(Data to examine)

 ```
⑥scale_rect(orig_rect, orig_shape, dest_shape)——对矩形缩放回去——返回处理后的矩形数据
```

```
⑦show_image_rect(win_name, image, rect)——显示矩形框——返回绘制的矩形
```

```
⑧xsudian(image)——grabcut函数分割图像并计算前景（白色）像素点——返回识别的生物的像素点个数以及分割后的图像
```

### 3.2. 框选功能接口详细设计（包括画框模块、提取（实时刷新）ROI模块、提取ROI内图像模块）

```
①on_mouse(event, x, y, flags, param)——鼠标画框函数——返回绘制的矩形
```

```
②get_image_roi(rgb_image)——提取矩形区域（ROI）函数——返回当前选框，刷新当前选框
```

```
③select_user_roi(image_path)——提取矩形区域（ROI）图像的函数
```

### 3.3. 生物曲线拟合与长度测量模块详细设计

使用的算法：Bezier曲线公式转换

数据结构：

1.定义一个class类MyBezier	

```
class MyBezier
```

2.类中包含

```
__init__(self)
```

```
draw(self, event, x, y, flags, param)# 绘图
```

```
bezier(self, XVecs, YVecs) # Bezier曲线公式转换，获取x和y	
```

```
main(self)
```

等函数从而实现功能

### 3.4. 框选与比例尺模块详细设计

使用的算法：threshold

(End Data to examine)
(Data to examine)

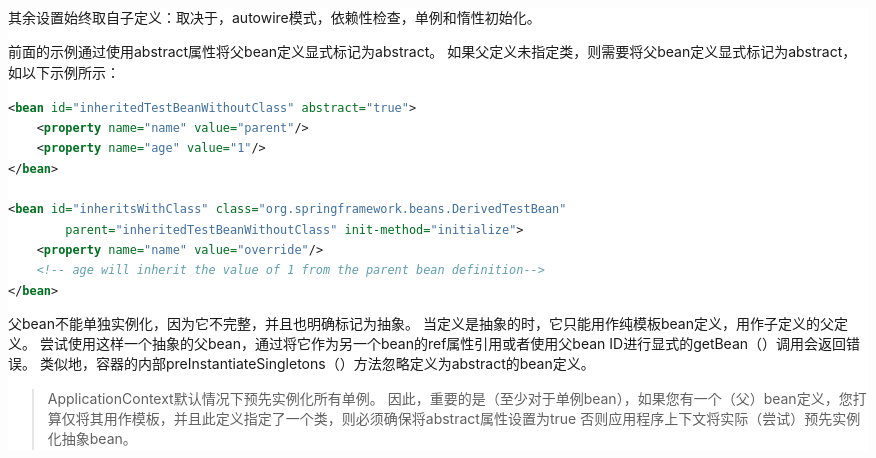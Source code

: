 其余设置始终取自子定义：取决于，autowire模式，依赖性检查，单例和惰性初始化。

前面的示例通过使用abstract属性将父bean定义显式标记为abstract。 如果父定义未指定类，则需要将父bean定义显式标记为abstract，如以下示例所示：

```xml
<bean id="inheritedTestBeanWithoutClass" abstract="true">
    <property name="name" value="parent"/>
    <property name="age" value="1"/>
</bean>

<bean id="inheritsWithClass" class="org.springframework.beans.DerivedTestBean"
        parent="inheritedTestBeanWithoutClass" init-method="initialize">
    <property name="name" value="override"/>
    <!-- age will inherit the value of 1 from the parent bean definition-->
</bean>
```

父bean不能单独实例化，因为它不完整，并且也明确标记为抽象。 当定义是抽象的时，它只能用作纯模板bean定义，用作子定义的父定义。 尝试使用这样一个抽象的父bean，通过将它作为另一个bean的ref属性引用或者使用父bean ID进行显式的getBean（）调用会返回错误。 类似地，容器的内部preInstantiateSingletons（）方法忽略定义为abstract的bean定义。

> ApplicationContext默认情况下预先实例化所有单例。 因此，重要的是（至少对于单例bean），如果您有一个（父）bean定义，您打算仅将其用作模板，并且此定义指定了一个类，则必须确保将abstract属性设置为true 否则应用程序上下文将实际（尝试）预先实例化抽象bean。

(End Data to examine)

**Try it**:
Work out how many lines of the data include the word "event". Then write only that number.

**Task response**:
2